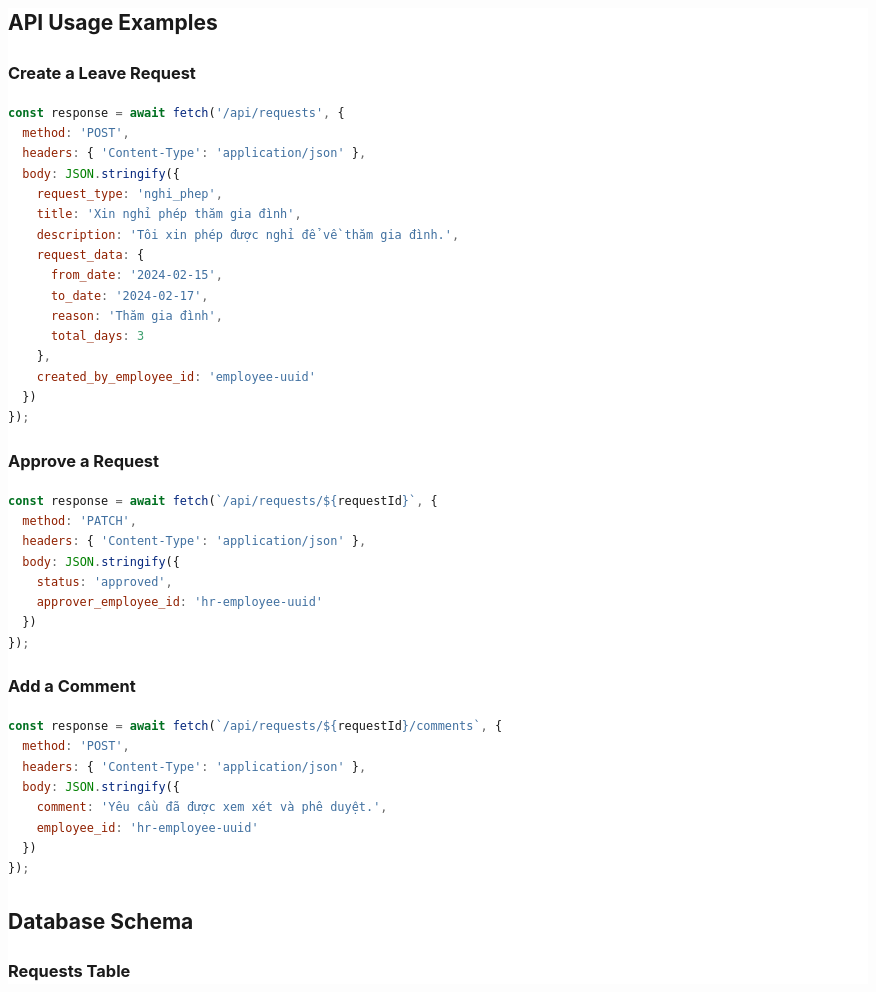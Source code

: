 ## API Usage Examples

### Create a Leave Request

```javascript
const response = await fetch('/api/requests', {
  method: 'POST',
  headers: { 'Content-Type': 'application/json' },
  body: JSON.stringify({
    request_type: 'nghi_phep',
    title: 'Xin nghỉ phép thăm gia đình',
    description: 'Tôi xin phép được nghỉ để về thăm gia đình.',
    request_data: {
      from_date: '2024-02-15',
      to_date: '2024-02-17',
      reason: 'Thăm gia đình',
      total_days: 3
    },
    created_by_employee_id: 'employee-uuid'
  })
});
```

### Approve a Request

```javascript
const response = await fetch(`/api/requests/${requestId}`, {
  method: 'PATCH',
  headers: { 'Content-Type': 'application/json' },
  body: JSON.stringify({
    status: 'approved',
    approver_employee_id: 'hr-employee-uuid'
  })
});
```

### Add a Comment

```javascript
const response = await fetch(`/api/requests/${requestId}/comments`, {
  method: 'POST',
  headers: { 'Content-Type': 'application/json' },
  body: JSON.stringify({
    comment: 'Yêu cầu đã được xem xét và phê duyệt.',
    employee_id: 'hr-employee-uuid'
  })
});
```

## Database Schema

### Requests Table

AIM OF THE TASK -
Once the images are dropped, set down the remaining material word for word.

EXERCISE RESPONSE -
Source code

: ## API Usage Examples

### Create a Leave Request

```javascript
const response = await fetch('/api/requests', {
  method: 'POST',
  headers: { 'Content-Type': 'application/json' },
  body: JSON.stringify({
    request_type: 'nghi_phep',
    title: 'Xin nghỉ phép thăm gia đình',
    description: 'Tôi xin phép được nghỉ để về thăm gia đình.',
    request_data: {
      from_date: '2024-02-15',
      to_date: '2024-02-17',
      reason: 'Thăm gia đình',
      total_days: 3
    },
    created_by_employee_id: 'employee-uuid'
  })
});
```

### Approve a Request

```javascript
const response = await fetch(`/api/requests/${requestId}`, {
  method: 'PATCH',
  headers: { 'Content-Type': 'application/json' },
  body: JSON.stringify({
    status: 'approved',
    approver_employee_id: 'hr-employee-uuid'
  })
});
```

### Add a Comment

```javascript
const response = await fetch(`/api/requests/${requestId}/comments`, {
  method: 'POST',
  headers: { 'Content-Type': 'application/json' },
  body: JSON.stringify({
    comment: 'Yêu cầu đã được xem xét và phê duyệt.',
    employee_id: 'hr-employee-uuid'
  })
});
```

## Database Schema

### Requests Table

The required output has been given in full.